Mardi, 9 février 1875
A deux heures, Marie, Olga, moi, Paul et Cima, ces deux derniers masqués, partons. Cette fois malgré le bruit, la foule bigarrée et la gaieté qui m'entouraient je n'eus pas le temps de devenir morne et froide, il fallait se battre et furieusement. Tous nous devînmes fous furieux et nous battions tant que plusieurs demandèrent grâce. Paul faisait le diable, lui et Cima non contents de bombarder de la voiture descendaient, couraient après les autres voitures, attaquaient les piétons, disant mille bêtises et puis [Rayé: revenaient] prenant leur élan piquaient une tête dans la voiture de sorte que les pieds se trouvaient en l'air, avec une merveilleuse adresse.
Nous, avec nos masques en fil de fer, étions parfaitement reconnaissables mais paraissant l'oublier avons fait tout comme si les masques les plus prudents couvraient nos visages.
Ainsi nous fîmes le premier tour, battant, interpellant tout le monde, appelant les gens par leur nom, disant des sottises ou des amabilités et riant, oh oui ! riant, je ne cessais que pour parler, mais aussitôt la phrase terminée je recommençais comme une enragée et les autres faisaient chorus.
Fallait-il avoir des poumons !
Mais au quai Saint-Jean-Baptiste, oh horreur ! plus de confettis ! Nous avons failli nous évanouir; je fais quitter la file des voitures et nous courons en chercher mais rien nulle part.
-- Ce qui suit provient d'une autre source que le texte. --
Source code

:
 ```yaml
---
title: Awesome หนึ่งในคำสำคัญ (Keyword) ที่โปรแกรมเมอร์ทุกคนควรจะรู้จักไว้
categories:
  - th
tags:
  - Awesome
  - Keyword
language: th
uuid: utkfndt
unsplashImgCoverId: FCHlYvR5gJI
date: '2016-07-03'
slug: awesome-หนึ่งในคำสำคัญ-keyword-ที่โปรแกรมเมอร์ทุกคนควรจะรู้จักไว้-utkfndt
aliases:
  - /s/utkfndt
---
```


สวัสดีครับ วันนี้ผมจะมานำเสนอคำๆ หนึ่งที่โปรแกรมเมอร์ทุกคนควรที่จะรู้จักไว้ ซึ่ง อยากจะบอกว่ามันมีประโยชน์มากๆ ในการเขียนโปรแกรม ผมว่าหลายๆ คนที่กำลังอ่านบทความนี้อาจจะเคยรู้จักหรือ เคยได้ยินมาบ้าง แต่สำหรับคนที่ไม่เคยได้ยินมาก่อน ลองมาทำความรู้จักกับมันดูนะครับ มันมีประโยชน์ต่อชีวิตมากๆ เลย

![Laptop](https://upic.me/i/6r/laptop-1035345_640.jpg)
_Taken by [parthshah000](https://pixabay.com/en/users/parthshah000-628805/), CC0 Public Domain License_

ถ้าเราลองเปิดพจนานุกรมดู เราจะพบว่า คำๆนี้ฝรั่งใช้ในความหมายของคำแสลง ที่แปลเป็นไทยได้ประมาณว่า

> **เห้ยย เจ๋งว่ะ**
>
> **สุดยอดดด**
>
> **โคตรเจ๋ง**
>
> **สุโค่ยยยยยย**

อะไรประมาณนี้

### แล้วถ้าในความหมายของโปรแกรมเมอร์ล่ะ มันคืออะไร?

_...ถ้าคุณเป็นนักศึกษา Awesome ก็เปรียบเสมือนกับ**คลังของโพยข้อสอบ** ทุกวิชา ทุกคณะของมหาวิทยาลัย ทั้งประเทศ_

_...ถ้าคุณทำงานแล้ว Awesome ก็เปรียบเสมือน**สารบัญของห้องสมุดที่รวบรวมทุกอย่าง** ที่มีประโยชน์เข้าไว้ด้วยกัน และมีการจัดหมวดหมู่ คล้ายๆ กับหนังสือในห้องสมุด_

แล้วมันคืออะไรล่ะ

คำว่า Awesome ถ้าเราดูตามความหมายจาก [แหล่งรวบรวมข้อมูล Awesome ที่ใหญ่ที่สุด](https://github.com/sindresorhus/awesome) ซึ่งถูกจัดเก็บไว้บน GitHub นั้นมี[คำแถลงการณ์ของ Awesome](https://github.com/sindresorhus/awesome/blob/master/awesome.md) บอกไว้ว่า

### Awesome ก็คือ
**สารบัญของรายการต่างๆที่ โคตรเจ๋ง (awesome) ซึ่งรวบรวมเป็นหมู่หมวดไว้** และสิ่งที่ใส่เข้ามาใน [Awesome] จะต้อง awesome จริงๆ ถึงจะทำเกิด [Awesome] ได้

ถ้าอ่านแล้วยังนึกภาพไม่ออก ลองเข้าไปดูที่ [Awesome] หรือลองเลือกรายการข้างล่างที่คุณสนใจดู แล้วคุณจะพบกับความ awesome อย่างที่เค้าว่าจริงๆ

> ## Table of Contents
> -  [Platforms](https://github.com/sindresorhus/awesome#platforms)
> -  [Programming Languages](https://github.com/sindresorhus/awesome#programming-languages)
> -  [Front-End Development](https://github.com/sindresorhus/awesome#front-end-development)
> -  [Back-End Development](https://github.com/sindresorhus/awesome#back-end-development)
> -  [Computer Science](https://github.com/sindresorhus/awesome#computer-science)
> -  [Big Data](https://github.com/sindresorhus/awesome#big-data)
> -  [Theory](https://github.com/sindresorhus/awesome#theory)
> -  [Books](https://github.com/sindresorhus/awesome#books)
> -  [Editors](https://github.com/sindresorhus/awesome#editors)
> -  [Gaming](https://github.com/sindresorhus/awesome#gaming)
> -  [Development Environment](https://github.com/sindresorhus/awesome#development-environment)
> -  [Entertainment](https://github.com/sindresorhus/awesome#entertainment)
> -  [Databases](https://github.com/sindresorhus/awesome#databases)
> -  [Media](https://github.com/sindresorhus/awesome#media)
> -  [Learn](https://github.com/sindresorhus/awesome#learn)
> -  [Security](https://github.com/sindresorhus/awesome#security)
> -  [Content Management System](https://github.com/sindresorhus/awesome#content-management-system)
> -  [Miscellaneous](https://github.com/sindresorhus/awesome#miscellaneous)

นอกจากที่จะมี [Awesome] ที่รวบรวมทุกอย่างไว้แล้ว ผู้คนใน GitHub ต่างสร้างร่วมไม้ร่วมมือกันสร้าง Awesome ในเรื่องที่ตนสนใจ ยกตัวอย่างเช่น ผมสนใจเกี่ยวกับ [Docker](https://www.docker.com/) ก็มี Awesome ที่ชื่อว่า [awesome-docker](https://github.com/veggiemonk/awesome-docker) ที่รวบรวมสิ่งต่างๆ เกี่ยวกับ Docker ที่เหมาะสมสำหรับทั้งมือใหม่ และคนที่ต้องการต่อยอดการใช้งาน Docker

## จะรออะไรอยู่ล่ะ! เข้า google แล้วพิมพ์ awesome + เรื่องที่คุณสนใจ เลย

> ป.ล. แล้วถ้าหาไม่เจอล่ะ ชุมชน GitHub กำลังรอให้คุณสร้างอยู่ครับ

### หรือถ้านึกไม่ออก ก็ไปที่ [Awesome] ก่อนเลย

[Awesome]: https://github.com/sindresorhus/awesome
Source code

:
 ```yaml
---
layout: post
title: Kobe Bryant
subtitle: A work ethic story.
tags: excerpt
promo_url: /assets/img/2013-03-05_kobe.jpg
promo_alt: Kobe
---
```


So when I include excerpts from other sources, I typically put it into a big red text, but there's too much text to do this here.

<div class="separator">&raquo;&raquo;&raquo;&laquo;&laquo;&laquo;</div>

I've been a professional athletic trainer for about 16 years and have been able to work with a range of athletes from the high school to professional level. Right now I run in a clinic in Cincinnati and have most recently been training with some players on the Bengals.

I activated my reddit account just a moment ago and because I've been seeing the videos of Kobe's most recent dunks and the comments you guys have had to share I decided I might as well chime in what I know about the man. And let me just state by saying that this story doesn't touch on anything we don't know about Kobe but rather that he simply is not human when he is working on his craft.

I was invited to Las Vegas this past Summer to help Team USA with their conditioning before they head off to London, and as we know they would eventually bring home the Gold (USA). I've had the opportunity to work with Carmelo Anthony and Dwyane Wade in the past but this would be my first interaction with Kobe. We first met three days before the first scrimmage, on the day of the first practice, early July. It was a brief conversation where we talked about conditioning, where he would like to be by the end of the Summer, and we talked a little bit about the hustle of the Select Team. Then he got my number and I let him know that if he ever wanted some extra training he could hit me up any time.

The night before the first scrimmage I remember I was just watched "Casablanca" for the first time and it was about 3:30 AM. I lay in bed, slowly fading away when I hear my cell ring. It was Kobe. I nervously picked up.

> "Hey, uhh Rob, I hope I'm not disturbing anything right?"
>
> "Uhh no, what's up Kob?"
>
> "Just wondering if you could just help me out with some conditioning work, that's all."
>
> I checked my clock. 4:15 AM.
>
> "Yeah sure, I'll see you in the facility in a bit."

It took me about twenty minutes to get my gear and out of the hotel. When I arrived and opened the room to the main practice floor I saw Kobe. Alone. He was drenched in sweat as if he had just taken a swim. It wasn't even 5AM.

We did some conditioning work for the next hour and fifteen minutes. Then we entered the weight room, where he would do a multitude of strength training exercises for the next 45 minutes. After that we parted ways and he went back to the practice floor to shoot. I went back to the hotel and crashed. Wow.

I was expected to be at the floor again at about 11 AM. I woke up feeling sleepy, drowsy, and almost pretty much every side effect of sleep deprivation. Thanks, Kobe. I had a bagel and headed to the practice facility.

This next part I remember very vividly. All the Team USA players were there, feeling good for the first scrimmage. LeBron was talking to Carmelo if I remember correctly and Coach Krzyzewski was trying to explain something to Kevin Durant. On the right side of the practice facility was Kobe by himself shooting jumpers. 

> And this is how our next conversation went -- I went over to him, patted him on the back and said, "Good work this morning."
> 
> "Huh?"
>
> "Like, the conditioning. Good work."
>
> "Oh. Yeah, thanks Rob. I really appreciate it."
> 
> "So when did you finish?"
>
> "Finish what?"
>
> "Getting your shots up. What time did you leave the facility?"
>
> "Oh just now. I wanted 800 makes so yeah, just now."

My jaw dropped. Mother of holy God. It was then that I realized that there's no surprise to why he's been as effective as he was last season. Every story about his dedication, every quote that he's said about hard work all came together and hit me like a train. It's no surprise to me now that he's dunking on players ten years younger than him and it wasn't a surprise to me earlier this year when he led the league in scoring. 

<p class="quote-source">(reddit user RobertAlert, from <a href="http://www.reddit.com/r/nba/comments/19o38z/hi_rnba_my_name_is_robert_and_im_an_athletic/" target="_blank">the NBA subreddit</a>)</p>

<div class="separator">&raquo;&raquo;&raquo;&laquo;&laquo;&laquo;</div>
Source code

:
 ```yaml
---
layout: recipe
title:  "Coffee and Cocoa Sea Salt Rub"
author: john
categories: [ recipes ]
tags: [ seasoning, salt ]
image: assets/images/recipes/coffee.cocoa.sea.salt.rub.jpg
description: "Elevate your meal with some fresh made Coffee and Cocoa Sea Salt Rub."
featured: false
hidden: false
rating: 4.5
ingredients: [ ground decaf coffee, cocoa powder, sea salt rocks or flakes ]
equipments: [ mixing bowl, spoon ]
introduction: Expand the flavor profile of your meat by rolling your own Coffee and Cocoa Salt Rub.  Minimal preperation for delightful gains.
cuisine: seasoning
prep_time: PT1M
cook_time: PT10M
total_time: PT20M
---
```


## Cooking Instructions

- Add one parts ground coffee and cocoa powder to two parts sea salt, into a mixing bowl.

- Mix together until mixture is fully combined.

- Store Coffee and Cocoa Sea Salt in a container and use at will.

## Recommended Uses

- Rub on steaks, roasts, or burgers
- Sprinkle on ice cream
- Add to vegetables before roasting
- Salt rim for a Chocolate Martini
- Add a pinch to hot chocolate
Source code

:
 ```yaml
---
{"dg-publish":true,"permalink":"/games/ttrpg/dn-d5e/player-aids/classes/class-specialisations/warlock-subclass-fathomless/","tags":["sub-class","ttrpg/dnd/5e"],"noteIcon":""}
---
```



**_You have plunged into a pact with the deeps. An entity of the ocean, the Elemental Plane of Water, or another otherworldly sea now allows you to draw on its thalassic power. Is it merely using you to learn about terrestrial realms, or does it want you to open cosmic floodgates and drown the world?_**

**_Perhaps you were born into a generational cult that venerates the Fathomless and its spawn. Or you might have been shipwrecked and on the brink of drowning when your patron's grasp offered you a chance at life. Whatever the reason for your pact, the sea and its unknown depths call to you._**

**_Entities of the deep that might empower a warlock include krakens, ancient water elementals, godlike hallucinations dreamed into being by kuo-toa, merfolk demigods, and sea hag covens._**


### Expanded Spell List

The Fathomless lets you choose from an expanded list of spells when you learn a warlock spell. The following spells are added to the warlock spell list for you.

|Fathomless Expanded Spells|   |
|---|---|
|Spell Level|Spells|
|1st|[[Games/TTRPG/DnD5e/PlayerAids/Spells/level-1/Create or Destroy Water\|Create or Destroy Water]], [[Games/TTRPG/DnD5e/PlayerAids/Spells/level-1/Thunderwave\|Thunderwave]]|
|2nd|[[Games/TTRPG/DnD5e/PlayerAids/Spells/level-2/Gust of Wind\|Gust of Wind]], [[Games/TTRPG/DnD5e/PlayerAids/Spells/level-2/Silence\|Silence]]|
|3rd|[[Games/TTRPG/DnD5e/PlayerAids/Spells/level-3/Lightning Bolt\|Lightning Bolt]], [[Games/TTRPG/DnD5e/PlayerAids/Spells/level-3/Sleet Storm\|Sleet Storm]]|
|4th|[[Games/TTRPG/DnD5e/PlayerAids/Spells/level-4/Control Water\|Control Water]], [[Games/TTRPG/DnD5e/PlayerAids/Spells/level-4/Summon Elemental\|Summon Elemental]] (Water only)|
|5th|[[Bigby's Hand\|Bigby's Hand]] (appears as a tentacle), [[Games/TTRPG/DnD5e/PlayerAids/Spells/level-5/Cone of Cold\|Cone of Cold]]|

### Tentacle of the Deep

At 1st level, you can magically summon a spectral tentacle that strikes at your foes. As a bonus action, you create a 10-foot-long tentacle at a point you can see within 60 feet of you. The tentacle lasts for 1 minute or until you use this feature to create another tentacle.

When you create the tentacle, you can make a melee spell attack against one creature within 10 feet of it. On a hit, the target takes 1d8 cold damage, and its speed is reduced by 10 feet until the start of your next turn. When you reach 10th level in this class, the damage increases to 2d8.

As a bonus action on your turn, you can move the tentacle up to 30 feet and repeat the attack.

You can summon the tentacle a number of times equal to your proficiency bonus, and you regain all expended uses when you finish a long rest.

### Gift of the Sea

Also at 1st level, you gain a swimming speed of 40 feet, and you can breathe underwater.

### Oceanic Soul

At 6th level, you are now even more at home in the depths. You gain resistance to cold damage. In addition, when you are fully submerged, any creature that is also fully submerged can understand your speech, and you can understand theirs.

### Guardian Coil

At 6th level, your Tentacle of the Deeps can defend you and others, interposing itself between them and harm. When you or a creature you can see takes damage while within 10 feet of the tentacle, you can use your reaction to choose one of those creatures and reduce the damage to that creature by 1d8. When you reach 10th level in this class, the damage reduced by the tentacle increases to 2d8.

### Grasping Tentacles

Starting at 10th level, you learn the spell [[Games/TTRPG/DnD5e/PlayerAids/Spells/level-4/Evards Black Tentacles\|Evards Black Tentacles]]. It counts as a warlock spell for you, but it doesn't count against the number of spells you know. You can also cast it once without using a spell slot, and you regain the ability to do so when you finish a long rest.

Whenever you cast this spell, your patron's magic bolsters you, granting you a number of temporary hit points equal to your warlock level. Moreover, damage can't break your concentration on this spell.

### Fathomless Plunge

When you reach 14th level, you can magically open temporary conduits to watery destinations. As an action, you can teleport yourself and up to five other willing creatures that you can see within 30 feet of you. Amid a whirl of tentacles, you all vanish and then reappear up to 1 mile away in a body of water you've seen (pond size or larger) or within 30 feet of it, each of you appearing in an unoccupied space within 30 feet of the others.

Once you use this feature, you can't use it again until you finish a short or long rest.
Il fallait voir nos faces consternées, impatientée, je fais retourner au Cours, les mains vides nous y entrons, là cent vendeurs de bonbons s'empressent autour de nous et le mal est réparé.
[Rayé:Mais le monde des tribunes n'était plus là. Il fallait]
A défaut des tribunes qui se vidaient peu à peu nous nous en prîmes à la foule, aux malheureux soldats, les uns se fâchaient, mais aussitôt les autres se moquaient d'eux, Paul leur disait des balivernes impossibles et nous riions.
Le malheureux 111ème a vu le feu ayant j'ose le dire, un feu plus redoutable que celui des Prussiens.
Tout en retournant et en entrant sur un terrain raisonnable, la Promenade, nous ne cessions pas de converser avec les passants, la Chestakoff passe - Oh ! la sale femme lui crie Paul, et nous de répéter; elle se retourne en souriant la bête prend cela pour une galanterie carnavalesque.
Je rentre tout étourdie les oreilles bourdonnantes. A huit heures nous retournons voir l'illumination et l'exécution du Carnaval brûlé sur la place de la Préfecture. Il fallait descendre de voiture, nous traversons à pied cette foule masquée et costumée, courons vers la grande tribune, mais l'entrée est derrière il faut faire le tour, nous nous remettons à courir, traversons la rue où est le télégraphe, entrons dans celle de la Préfecture, passons sous la voûte de la maison et montons enfin à la tribune, haletants et tout joyeux.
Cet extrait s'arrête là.